__Data records__:

☆ ☆ ☆ ☆ ☆ ☆ ☆

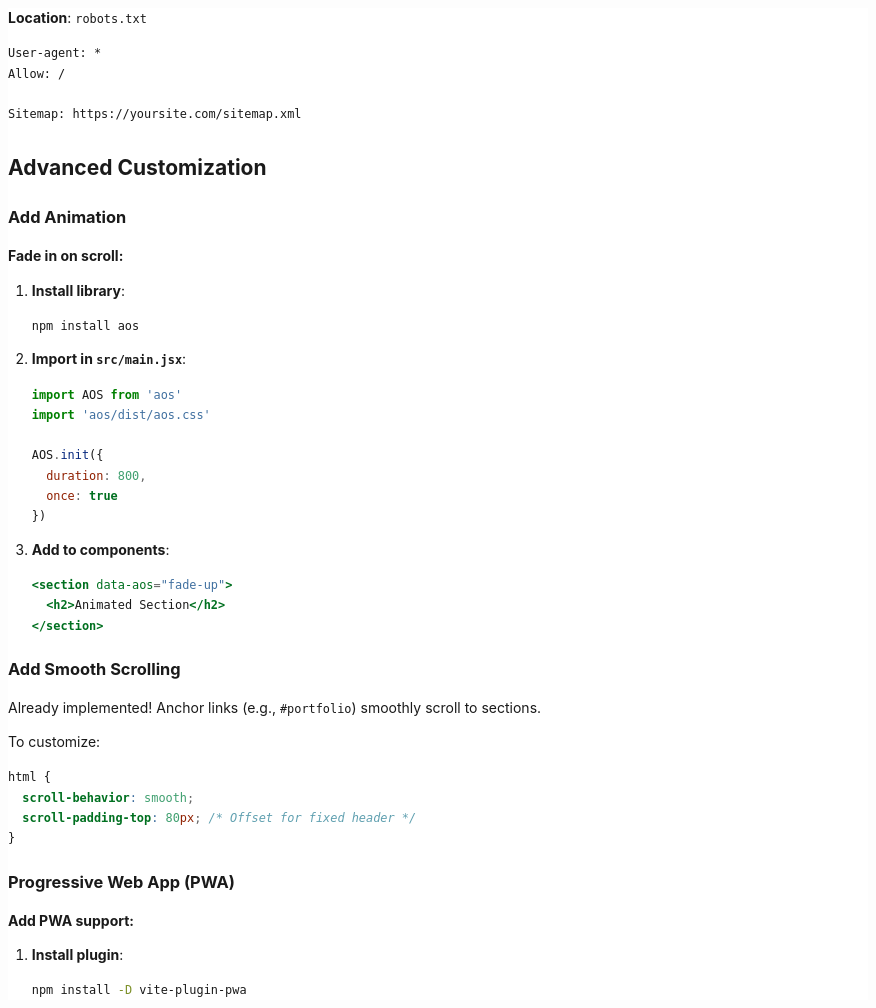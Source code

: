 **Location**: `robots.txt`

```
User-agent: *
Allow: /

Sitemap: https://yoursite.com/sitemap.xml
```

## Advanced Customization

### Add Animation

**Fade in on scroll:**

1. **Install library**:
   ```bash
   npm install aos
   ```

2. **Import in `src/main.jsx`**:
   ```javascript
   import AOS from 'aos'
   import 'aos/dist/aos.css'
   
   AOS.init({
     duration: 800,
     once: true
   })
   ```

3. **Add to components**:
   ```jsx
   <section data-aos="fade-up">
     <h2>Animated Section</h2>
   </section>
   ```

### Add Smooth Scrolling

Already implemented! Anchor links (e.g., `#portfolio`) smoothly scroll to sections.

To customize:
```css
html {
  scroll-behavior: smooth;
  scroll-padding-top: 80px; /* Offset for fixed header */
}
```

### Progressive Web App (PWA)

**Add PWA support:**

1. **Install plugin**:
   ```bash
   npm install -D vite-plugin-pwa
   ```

☆ ☆ ☆ ☆ ☆ ☆ ☆

__Task__:
Return a copy of each line in the records above that has "plugin" in it.

__Written reply__:
1. **Install plugin**:
   npm install -D vite-plugin-pwa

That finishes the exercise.